D’autres oeuvres restent à l’état de manuscrits .

Il s’agit notamment :

– Ithâf Al-Mughram Al-Mughrâ qui est un complément au commentaire d’As-Soughra du Cheikh Al-Imam Sidi Mohammed Ben Youcef Es-Senoussi ;

– Idhâ at Ad-Doujounna fî ‘Aqâid Ahl Es-Sounna

Hâchiyya ‘ala Charh Oum Al-Barâhin

Ces trois oeuvres sont inspirées des oeuvres que le Cheikh Al-Imâm Sidi Mohammed Ben-Youcef Es-Senouci composa dans sa Khelwa du Derb Banî Djemlâ du quartier Marsâ et-Talabâ de la médina de Tlemcen .

Plusieurs autres oeuvres d’Al-Maqqary sont citées dans les biographies mais non localisées à ce jour.

A la demande de ses collègues de Tlemcen, Ahmed Al-Maqqary a composé une oeuvre pour faire mieux connaître la personnalité et l’oeuvre du très célèbre Qâdhi ‘Ayyâdh (1085-1149), auteur d’oeuvres magistrales qui ont résisté à plus de 8 siècles de lectures inassouvies par des générations de maghrébins, il s’agit notamment du Kitâb Ech-Chifâ’.

Ahmed Al-Maqqary emmène son lecteur à travers huit jardins de différentes catégories de fleurs dont les senteurs peuvent rappeler de près ou de loin un indice sur la vie et l’oeuvre du Qâdhî ‘Ayyâdh.

Du jardin des roses où l’on découvre la supériorité de ce savant,

il nous fait  traverser le jardin de camomille (Oukhouwân) pour  le découvrir dans son enfance et sa jeunesse

puis au jardin de narcisse (Bahâr) il nous présente une pléiade de ses maîtres .

Au jardin de girofle (Manthoûr) il nous présente quelques extraits de textes et de poèmes de ‘Ayyâdh ;

au jardin des roses de Jericho (Nesrîne) il nous présente le catalogue de ses oeuvres .

Au parterre de myrtes (Ass) il nous relate sa mort et les événements qui l’ont accompagné .

Dans un pré de coquelicots (Chaqâiq) les plus beaux passages de ses oeuvres sont présentés .

C’est enfin parmi les nénuphars (Neyloufâr) que les éloges de tous ceux qui l’ont étudié sont présentés.

A travers ces jardins, nous venons de traverser un vaste musée de tableaux d’hommes, de lieux, d’événements se déroulant dans les plus beaux textes de la littérature du Maghreb avec épîtres, prêches, scènes de la vie courante .
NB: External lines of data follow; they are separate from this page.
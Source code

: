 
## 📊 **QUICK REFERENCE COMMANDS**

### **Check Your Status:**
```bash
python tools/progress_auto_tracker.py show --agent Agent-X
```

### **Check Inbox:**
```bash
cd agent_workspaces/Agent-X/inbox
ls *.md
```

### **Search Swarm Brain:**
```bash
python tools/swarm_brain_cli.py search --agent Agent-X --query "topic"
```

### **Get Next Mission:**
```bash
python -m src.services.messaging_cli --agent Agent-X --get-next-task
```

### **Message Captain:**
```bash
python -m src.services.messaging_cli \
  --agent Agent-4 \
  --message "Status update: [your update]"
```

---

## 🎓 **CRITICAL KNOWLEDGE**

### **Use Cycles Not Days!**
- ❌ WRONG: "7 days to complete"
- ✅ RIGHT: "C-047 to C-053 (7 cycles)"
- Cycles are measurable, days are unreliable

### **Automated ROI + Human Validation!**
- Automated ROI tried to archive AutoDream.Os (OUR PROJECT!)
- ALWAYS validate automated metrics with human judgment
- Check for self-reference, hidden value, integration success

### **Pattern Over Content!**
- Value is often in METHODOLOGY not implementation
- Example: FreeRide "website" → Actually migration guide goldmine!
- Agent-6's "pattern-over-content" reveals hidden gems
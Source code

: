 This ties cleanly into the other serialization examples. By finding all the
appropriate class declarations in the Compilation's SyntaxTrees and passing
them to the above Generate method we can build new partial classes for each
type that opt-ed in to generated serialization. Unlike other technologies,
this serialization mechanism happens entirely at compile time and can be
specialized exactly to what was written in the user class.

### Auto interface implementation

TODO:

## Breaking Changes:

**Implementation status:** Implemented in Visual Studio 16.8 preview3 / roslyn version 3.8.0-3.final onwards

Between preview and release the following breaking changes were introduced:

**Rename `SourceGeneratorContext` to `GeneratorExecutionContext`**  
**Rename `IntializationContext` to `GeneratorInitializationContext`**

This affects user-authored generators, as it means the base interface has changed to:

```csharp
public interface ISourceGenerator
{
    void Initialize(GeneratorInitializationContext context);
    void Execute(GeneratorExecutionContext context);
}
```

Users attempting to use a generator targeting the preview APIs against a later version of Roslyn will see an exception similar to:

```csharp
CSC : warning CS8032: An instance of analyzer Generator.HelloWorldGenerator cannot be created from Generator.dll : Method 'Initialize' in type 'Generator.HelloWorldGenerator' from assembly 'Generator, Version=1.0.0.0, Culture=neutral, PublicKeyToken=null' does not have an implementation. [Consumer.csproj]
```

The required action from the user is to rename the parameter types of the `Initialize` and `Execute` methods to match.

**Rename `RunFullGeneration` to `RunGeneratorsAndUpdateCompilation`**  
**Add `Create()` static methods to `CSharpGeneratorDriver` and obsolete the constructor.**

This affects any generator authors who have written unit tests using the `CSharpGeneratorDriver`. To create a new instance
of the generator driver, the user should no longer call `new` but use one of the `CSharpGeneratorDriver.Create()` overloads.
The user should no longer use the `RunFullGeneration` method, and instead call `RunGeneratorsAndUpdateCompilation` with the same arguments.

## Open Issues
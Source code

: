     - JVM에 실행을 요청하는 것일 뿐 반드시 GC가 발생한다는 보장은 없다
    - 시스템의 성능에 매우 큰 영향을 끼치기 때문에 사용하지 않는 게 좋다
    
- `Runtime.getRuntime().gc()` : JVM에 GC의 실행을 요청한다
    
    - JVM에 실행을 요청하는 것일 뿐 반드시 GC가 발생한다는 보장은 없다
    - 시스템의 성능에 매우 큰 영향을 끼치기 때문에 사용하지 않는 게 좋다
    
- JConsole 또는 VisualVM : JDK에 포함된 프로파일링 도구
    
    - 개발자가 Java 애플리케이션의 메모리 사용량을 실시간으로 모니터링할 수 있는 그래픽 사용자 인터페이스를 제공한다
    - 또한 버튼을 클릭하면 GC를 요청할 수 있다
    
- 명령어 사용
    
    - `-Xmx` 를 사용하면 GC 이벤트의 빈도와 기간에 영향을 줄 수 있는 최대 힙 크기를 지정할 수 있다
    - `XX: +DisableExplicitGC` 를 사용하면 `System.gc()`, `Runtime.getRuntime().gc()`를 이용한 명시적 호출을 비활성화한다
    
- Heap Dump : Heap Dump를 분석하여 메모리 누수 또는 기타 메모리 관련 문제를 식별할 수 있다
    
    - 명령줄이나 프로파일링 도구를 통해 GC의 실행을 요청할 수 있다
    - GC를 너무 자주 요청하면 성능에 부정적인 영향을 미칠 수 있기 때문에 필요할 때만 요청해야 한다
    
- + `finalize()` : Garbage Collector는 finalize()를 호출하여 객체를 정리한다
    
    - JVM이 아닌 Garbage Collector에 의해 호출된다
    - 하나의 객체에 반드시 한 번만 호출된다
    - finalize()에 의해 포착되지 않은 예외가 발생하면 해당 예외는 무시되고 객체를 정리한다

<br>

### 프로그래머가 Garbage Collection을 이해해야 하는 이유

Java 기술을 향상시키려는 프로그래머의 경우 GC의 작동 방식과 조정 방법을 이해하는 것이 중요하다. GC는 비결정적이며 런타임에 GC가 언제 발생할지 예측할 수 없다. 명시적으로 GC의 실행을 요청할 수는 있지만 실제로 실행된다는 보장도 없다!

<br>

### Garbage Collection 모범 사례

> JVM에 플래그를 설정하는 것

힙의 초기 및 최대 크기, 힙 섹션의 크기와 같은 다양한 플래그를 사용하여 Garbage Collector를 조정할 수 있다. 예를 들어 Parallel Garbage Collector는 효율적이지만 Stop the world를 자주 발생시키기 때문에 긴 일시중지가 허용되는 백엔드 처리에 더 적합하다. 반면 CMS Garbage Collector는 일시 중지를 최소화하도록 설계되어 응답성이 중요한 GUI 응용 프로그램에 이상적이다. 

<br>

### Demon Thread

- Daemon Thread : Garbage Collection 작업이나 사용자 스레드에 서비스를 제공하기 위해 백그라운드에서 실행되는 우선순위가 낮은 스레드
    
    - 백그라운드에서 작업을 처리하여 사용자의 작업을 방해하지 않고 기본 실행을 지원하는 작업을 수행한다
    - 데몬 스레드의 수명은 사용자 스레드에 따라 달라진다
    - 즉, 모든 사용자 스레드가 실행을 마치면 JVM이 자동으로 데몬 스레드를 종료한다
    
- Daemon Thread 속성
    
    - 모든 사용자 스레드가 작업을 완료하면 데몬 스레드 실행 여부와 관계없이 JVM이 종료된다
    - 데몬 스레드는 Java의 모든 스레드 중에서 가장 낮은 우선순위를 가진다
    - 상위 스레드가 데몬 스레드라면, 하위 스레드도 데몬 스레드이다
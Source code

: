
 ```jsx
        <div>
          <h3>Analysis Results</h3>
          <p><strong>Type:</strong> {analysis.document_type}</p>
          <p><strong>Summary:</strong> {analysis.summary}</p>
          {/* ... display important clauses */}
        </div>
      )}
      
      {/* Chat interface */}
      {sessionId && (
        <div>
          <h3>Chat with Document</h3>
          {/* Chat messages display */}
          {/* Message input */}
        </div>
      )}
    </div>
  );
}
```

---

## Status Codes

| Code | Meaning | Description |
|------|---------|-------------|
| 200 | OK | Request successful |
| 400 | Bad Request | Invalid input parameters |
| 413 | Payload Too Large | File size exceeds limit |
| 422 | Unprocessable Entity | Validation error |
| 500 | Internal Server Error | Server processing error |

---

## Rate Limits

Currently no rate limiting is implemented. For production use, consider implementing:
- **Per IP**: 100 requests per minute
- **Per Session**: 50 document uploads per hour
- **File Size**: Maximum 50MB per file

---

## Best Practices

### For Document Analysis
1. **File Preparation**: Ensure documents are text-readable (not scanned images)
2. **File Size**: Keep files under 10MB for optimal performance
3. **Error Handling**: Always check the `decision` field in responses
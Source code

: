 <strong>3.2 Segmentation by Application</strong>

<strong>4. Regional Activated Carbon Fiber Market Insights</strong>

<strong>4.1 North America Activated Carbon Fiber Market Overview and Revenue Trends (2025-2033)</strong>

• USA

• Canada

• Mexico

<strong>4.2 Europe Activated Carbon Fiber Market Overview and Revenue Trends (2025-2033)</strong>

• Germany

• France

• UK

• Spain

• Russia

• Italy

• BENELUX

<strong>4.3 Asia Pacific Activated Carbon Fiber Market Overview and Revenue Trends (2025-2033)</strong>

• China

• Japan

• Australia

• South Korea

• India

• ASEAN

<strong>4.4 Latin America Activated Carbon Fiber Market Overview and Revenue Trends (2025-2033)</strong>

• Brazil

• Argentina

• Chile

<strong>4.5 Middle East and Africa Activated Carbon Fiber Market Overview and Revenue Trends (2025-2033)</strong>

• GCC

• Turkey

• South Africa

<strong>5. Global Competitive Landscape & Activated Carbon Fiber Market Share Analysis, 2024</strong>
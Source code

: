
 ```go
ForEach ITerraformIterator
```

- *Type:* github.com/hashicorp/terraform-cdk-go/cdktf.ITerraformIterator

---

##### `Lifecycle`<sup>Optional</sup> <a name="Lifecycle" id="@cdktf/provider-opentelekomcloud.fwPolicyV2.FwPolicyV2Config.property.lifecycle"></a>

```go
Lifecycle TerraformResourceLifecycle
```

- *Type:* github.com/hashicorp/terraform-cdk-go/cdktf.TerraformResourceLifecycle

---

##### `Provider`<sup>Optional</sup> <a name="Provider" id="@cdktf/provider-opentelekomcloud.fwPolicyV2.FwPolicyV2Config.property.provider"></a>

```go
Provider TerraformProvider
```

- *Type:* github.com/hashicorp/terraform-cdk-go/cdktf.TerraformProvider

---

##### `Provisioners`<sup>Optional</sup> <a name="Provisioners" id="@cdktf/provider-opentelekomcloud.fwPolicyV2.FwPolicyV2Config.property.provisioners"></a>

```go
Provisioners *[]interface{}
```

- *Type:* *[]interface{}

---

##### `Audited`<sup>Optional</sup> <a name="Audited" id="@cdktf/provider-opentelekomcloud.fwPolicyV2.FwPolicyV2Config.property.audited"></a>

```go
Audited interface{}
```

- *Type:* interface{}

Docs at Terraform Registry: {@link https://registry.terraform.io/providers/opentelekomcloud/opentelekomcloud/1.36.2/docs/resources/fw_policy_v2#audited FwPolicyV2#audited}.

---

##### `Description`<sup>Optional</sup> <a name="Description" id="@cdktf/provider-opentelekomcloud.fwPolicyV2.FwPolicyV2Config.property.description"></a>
Il s’agit aussi d’une anthologie d’auteurs et d’oeuvres ayant façonné le grand Maghreb pendant plusieurs siècles avec des réponses aux grandes questions de notre civilisation .

Qui se souvient encore d’avoir posé quelque question à Ahmed Al-Maqqary sur la vie et l’oeuvre du Qâdhî ‘Ayyadh et sur les problèmes permanents posés par la civilisation arabo-islamique dans son environnement occidental, il y a plus de quatre siècles de cela ?

Il est à craindre que les réponses d’Ahmed Al-Maqqary ne soient rendues à Tlemcen qu’à l’occasion des prochaines rencontres sur la vie et l’oeuvre d’Ahmed Al-Maqqary, si Tlemcen pouvait un jour reconstituer ses jardins de Roses, de Camomilles, de Narcisses, de Girofles, de Roses de Jericho, de Myrtes, de Coquelicots, de Nénuphars qui se trouvaient dans sa cité .

Ahmed Al-Maqqary s’en est souvenu et nous a offert un sens à chacune de ces fleurs.